Immunohistochemical samples were scored by two investigators, which include one pathologist (K.C.H.). They evaluated the staining of various proteins (EGFR, GEP100, AMAP1, and cortactin) under a light microscope at a magnification of × 200. The staining intensity of each protein in tumor cells was graded on a scale of 0–2, in which no staining was scored as 0, weak staining was scored as 1, and strong staining was scored as 2. Percentages of the stained area were calculated for each specimen, and a proportional score was assigned (0 if 0%, 0.1-0.9 if 10–90%, and 1 if 100%). Proportional scores were multiplied by the staining intensity to obtain a final semi-quantitative H score. Median values of the H score were chosen as the cut off point for distinguishing between the low and high expression levels of each protein [26].

Statistical analyses

Overall survival was calculated from the date of the surgical treatment to the date of death or the most recent follow-up.

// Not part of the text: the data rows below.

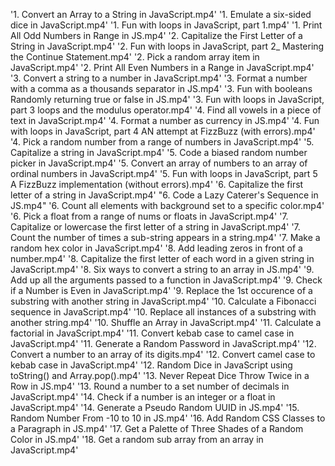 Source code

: '1. Convert an Array to a String in JavaScript.mp4'
'1. Emulate a six-sided dice in JavaScript.mp4'
'1. Fun with loops in JavaScript, part 1.mp4'
'1. Print All Odd Numbers in Range in JS.mp4'
'2. Capitalize the First Letter of a String in JavaScript.mp4'
'2. Fun with loops in JavaScript, part 2_ Mastering the Continue Statement.mp4'
'2. Pick a random array item in JavaScript.mp4'
'2. Print All Even Numbers in a Range in JavaScript.mp4'
'3. Convert a string to a number in JavaScript.mp4'
'3. Format a number with a comma as a thousands separator in JS.mp4'
'3. Fun with booleans Randomly returning true or false in JS.mp4'
'3. Fun with loops in JavaScript, part 3 loops and the modulus operator.mp4'
'4. Find all vowels in a piece of text in JavaScript.mp4'
'4. Format a number as currency in JS.mp4'
'4. Fun with loops in JavaScript, part 4 AN attempt at FizzBuzz (with errors).mp4'
'4. Pick a random number from a range of numbers in JavaScript.mp4'
'5. Capitalize a string in JavaScript.mp4'
'5. Code a biased random number picker in JavaScript.mp4'
'5. Convert an array of numbers to an array of ordinal numbers in JavaScript.mp4'
'5. Fun with loops in JavaScript, part 5 A FizzBuzz implementation (without errors).mp4'
'6. Capitalize the first letter of a string in JavaScript.mp4'
"6. Code a Lazy Caterer's Sequence in JS.mp4"
'6. Count all elements with background set to a specific color.mp4'
'6. Pick a float from a range of nums or floats in JavaScript.mp4'
'7. Capitalize or lowercase the first letter of a string in JavaScript.mp4'
'7. Count the number of times a sub-string appears in a string.mp4'
'7. Make a random hex color in JavaScript.mp4'
'8. Add leading zeros in front of a number.mp4'
'8. Capitalize the first letter of each word in a given string in JavaScript.mp4'
'8. Six ways to convert a string to an array in JS.mp4'
'9. Add up all the arguments passed to a function in JavaScript.mp4'
'9. Check if a Number is Even in JavaScript.mp4'
'9. Replace the 1st occurence of a substring with another string in JavaScript.mp4'
'10. Calculate a Fibonacci sequence in JavaScript.mp4'
'10. Replace all instances of a substring with another string.mp4'
'10. Shuffle an Array in JavaScript.mp4'
'11. Calculate a factorial in JavaScript.mp4'
'11. Convert kebab case to camel case in JavaScript.mp4'
'11. Generate a Random Password in JavaScript.mp4'
'12. Convert a number to an array of its digits.mp4'
'12. Convert camel case to kebab case in JavaScript.mp4'
'12. Random Dice in JavaScript using toString() and Array.pop().mp4'
'13. Never Repeat Dice Throw Twice in a Row in JS.mp4'
'13. Round a number to a set number of decimals in JavaScript.mp4'
'14. Check if a number is an integer or a float in JavaScript.mp4'
'14. Generate a Pseudo Random UUID in JS.mp4'
'15. Random Number From -10 to 10 in JS.mp4'
'16. Add Random CSS Classes to a Paragraph in JS.mp4'
'17. Get a Palette of Three Shades of a Random Color in JS.mp4'
'18. Get a random sub array from an array in JavaScript.mp4'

Disease-free survival was defined as the time from the date of the surgical treatment to the date of the first observation of disease progression, or relapse, or death due to any cause. Overall survival and disease-free survival were analyzed using the Kaplan-Meier method. The calculated p-value was considered to be significant when less than 0.05. These analyses were performed using Statcel® software (OMS Ltd., Tokyo).